BEGIN Task input

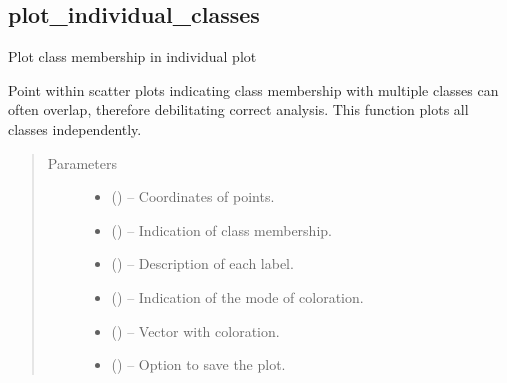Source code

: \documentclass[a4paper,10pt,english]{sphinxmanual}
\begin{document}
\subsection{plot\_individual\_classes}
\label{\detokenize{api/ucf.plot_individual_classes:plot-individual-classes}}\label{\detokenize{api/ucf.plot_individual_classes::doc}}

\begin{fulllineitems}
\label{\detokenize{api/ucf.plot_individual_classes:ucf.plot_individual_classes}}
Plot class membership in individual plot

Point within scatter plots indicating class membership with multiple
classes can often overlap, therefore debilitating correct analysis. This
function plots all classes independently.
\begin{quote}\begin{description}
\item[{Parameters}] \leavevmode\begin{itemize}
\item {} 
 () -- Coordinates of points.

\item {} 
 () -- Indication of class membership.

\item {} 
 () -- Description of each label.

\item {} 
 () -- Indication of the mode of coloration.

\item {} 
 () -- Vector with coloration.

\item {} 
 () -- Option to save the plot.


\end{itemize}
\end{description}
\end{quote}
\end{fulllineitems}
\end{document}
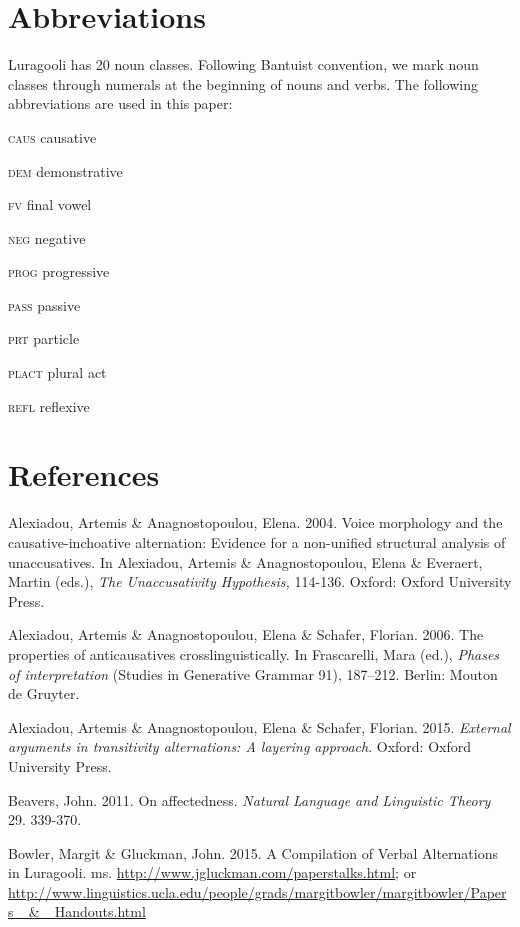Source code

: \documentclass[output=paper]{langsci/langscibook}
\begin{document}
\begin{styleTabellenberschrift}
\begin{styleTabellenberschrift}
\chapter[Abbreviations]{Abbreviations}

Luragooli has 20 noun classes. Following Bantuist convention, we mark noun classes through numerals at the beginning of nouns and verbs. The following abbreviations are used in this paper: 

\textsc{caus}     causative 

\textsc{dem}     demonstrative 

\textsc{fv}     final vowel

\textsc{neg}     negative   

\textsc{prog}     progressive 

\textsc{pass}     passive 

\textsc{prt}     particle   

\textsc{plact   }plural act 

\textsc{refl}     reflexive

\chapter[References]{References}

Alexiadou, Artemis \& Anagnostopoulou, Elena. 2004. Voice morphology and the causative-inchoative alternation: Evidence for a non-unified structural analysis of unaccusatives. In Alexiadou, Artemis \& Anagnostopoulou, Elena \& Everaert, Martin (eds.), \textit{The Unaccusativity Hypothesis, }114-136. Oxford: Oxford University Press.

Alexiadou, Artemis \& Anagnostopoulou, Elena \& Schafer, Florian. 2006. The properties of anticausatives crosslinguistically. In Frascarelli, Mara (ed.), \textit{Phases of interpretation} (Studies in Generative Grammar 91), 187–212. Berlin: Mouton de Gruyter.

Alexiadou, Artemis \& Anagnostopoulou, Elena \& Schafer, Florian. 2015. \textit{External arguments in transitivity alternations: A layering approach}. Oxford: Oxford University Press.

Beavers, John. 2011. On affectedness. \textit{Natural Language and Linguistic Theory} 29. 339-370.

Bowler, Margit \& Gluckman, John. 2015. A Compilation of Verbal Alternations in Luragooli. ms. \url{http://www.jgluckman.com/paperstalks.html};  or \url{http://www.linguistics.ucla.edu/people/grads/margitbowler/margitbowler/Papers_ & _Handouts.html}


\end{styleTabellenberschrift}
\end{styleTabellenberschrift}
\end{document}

END Task input
BEGIN Task input

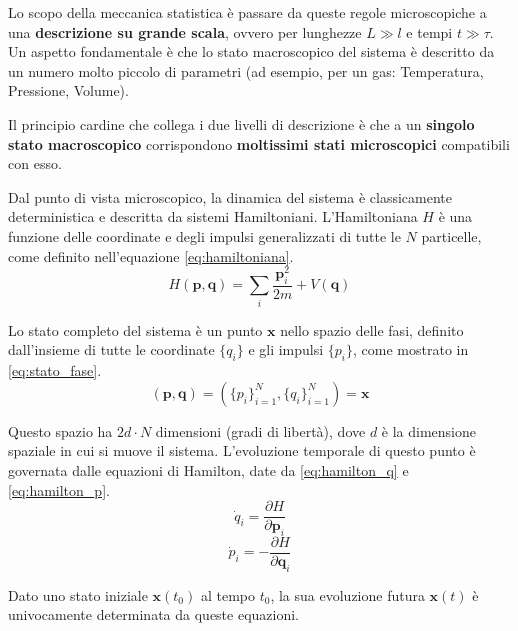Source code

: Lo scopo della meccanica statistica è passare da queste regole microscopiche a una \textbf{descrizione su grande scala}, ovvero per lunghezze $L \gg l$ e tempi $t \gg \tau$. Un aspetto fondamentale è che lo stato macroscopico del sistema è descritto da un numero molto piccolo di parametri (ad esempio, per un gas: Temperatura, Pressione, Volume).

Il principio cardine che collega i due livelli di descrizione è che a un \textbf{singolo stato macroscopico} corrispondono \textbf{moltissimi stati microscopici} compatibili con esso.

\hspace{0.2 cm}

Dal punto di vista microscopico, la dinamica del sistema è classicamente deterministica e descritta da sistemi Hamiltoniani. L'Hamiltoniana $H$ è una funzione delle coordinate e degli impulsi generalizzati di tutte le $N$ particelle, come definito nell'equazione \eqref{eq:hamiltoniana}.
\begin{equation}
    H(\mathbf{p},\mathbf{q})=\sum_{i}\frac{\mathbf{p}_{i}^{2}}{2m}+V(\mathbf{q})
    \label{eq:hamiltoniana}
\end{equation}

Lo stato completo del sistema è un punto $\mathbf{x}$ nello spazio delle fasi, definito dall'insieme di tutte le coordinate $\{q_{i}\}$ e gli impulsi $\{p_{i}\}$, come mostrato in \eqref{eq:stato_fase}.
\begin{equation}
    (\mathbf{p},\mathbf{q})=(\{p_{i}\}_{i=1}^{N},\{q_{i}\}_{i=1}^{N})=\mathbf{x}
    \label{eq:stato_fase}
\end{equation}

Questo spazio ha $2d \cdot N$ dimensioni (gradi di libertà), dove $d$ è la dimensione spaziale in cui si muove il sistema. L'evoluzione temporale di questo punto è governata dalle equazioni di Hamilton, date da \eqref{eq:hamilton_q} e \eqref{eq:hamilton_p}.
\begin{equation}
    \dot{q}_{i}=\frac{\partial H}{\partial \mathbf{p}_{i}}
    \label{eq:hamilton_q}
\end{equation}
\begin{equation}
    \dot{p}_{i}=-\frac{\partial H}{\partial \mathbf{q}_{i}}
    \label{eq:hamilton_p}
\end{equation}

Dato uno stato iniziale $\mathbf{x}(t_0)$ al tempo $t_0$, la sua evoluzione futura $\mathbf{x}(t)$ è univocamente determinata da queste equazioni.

END Task input

◆ **Task statement**:
Taking the records above as input, show every line in which the word "spazio" is present.

◆ **Solution to this exercise**:
Lo stato completo del sistema è un punto $\mathbf{x}$ nello spazio delle fasi, definito dall'insieme di tutte le coordinate $\{q_{i}\}$ e gli impulsi $\{p_{i}\}$, come mostrato in \eqref{eq:stato_fase}.
Questo spazio ha $2d \cdot N$ dimensioni (gradi di libertà), dove $d$ è la dimensione spaziale in cui si muove il sistema. L'evoluzione temporale di questo punto è governata dalle equazioni di Hamilton, date da \eqref{eq:hamilton_q} e \eqref{eq:hamilton_p}.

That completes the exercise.